A while back a friend said something hurtful to me.  It seemed like such a small thing...just a few passing comments.  And for her, I’m sure, it was a small thing.  A few words that she did not think about beyond the moments that they came out of her mouth.

But for me, it was huge.  It hurt me.  It embarrassed me.  It made me feel insecure.  And then it made me mad because it hurt and embarrassed me and made me feel insecure.  I was so angry for letting it do that.  Angry because I saw myself as a confident and strong woman and if I let it impact me, it meant that I wasn’t that woman.  That anger and those feelings stayed with me and no matter what I did, I couldn’t let them go completely.  

My mission became understanding why this person, or any person, could make me feel so bad and how I could fix it!  I read articles, I talked to people I trusted and admired, and I looked within myself for an answer.  

This is what I realized.  

People are mean sometimes. They are mean for all kinds of reasons.  Usually it’s something to do with their own issues and has nothing to do with you.  No matter how old you are or how confident or secure, it hurts.  Denying that it hurts won’t make it go away.  So what do you do to make it go away?

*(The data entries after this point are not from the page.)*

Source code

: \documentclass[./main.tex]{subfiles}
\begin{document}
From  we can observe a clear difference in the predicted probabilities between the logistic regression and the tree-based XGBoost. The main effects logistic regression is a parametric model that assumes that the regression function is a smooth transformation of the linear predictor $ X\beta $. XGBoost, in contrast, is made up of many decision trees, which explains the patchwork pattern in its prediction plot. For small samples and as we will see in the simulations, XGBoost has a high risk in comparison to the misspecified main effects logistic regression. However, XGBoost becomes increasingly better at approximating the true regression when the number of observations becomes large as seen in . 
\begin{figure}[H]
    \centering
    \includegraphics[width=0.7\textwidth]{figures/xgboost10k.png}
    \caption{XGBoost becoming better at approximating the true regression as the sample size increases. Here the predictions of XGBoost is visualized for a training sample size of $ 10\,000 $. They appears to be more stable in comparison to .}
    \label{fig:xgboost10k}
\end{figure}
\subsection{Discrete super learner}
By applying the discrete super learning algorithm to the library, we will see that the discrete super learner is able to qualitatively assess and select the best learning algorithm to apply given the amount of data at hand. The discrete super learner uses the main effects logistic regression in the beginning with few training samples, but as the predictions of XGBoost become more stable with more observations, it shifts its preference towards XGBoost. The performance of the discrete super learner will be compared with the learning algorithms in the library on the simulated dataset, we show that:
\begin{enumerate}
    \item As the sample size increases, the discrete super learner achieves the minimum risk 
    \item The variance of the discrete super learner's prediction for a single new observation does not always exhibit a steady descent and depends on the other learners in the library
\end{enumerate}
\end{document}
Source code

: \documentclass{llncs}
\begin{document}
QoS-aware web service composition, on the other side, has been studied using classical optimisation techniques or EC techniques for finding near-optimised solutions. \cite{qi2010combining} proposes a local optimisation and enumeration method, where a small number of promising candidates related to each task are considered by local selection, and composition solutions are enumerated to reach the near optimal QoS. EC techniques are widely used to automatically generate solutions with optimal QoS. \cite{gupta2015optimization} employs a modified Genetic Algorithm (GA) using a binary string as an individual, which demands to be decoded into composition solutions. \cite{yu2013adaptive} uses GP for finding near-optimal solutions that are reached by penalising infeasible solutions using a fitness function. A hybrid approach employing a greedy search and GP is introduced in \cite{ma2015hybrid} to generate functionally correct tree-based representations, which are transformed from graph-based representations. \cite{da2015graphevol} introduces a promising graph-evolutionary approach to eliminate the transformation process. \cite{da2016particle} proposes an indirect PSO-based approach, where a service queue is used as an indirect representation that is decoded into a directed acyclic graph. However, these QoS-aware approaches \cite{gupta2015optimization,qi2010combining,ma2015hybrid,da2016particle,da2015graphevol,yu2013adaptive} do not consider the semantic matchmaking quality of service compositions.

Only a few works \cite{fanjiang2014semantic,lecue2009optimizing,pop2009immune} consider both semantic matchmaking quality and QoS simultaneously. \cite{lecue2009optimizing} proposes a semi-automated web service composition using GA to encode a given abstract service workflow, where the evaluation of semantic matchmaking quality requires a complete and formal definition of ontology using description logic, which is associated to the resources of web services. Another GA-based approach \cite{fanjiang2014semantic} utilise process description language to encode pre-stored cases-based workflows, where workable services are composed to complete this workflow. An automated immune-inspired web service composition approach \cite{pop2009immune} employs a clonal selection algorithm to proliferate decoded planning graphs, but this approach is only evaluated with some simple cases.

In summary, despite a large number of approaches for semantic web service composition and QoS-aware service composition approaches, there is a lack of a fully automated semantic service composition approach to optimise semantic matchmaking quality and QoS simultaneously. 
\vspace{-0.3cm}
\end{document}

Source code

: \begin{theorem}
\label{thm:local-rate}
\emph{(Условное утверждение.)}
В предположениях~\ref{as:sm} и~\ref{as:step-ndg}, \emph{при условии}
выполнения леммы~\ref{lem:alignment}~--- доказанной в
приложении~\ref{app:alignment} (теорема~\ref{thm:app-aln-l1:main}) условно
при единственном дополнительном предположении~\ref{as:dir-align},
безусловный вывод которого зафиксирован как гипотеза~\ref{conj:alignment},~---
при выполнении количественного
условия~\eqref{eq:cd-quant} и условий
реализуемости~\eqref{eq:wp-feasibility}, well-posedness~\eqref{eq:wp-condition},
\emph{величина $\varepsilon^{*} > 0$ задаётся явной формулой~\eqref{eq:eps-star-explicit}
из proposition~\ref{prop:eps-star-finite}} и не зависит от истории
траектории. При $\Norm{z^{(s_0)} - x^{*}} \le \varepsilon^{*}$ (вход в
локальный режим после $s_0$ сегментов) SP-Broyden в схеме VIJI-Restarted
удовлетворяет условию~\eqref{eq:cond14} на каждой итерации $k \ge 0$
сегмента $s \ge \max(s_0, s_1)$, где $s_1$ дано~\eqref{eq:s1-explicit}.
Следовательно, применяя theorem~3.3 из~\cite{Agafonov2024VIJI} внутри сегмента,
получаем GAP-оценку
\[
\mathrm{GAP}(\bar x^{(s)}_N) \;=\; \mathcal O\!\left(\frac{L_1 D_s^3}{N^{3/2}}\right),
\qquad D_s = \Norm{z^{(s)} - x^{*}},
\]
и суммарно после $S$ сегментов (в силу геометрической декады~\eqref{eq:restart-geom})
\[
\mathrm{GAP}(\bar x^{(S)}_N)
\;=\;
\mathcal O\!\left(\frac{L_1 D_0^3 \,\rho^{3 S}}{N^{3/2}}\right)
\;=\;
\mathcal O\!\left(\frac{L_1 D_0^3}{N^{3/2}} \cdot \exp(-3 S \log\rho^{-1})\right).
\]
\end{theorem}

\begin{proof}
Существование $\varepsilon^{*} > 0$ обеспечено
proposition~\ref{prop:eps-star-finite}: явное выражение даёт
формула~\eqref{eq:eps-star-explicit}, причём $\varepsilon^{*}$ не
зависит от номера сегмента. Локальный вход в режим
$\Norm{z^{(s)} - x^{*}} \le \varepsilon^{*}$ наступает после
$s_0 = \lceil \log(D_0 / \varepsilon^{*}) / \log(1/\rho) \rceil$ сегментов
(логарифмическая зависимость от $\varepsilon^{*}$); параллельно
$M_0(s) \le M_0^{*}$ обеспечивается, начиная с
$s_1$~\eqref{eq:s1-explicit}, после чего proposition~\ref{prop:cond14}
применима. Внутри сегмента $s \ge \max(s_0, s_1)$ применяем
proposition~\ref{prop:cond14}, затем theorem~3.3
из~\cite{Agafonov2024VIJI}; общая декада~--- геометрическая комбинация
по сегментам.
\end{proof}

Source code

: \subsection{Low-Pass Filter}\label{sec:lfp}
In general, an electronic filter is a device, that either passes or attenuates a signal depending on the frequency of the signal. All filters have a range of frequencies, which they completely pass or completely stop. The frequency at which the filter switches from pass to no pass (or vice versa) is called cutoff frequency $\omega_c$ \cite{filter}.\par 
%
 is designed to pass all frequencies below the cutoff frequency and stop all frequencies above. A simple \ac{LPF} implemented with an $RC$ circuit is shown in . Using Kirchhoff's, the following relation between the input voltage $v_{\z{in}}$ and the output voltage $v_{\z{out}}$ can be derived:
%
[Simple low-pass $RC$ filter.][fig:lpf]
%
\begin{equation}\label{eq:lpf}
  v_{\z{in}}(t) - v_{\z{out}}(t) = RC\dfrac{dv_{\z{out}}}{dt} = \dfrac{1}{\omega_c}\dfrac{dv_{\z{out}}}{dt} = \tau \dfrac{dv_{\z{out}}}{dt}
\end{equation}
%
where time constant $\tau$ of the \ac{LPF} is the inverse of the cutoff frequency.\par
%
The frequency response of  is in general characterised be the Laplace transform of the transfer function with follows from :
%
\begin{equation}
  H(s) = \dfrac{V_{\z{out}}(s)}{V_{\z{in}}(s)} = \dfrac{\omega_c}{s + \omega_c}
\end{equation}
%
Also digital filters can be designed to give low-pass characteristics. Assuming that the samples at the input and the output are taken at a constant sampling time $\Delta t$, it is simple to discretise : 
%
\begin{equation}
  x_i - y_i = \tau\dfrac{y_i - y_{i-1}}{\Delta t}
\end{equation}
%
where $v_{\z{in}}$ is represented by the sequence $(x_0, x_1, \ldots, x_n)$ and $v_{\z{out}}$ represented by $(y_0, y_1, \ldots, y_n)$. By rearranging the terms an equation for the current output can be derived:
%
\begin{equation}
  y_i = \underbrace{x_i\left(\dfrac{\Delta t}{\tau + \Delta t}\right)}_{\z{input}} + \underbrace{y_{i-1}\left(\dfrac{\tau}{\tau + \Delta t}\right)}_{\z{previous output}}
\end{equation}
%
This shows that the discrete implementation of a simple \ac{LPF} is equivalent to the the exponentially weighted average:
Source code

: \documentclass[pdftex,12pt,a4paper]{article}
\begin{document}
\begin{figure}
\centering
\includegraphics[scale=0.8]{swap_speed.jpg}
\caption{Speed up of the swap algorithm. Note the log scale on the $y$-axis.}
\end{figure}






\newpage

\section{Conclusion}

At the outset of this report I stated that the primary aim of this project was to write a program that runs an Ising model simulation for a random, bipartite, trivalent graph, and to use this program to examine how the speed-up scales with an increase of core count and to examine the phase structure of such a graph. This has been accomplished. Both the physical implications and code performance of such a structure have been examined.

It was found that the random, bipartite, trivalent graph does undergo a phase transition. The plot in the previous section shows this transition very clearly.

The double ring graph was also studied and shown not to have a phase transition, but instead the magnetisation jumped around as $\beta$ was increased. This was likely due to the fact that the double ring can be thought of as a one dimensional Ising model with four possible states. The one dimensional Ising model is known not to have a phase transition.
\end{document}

First thing you do is deal with it.  You look it straight in the eye.  And accept it.  Recognize the pain, the embarrassment, the anger, the sadness and understand that it's OK to feel these things without being weak.   It sucks but it’s part of being a human being.

Then deal with the person that was unkind.  They may seem confident and strong but behind that facade, they are probably wounded and fighting their own battle.  See them not as the lion but as the scared cat that roars to keep itself safe.  

Finally, show compassion for that person by wishing them well.  When you think of them, send them thoughts of health and happiness.  This will release your own hurt feelings.  Just like forgiving someone that has done you wrong.  It helps you release the sadness and anger from your heart.  And replaces that space with compassion.

Of course, it’s easier said than done.  And takes some practice.  But it works.  Kindness always helps.  Kindness to others and yourself.